- [Exercise brief]:
Please return every entry below exactly as written, without any of its pictures.

(Collected data)
###

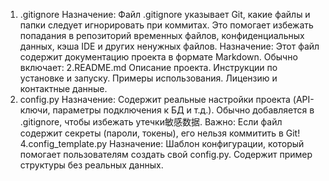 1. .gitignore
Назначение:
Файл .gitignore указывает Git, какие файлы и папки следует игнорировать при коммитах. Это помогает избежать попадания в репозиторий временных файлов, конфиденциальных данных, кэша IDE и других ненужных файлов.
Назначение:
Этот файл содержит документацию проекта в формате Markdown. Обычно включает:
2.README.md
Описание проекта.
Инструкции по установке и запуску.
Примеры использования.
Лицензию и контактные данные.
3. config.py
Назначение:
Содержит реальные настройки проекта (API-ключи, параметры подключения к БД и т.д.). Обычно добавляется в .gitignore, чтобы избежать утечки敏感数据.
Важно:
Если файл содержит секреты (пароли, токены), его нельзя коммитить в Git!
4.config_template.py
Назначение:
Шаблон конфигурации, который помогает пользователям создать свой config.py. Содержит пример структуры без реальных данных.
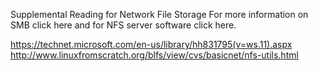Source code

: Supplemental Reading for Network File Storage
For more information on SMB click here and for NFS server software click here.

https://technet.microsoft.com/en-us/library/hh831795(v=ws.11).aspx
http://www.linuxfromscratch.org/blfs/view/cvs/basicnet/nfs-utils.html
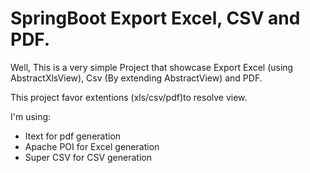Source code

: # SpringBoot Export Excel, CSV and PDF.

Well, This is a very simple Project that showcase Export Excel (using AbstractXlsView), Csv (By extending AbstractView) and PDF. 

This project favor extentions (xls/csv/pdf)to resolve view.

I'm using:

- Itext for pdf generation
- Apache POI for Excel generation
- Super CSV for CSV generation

###

- [Response for this exercise]:
 1. .gitignore
Назначение:
Файл .gitignore указывает Git, какие файлы и папки следует игнорировать при коммитах. Это помогает избежать попадания в репозиторий временных файлов, конфиденциальных данных, кэша IDE и других ненужных файлов.
Назначение:
Этот файл содержит документацию проекта в формате Markdown. Обычно включает:
2.README.md
Описание проекта.
Инструкции по установке и запуску.
Примеры использования.
Лицензию и контактные данные.
3. config.py
Назначение:
Содержит реальные настройки проекта (API-ключи, параметры подключения к БД и т.д.). Обычно добавляется в .gitignore, чтобы избежать утечки敏感数据.
Важно:
Если файл содержит секреты (пароли, токены), его нельзя коммитить в Git!
4.config_template.py
Назначение:
Шаблон конфигурации, который помогает пользователям создать свой config.py. Содержит пример структуры без реальных данных.
Source code

: Supplemental Reading for Network File Storage
For more information on SMB click here and for NFS server software click here.

https://technet.microsoft.com/en-us/library/hh831795(v=ws.11).aspx
http://www.linuxfromscratch.org/blfs/view/cvs/basicnet/nfs-utils.html
Source code

: # SpringBoot Export Excel, CSV and PDF.

Well, This is a very simple Project that showcase Export Excel (using AbstractXlsView), Csv (By extending AbstractView) and PDF. 

This project favor extentions (xls/csv/pdf)to resolve view.

I'm using:

- Itext for pdf generation
- Apache POI for Excel generation
- Super CSV for CSV generation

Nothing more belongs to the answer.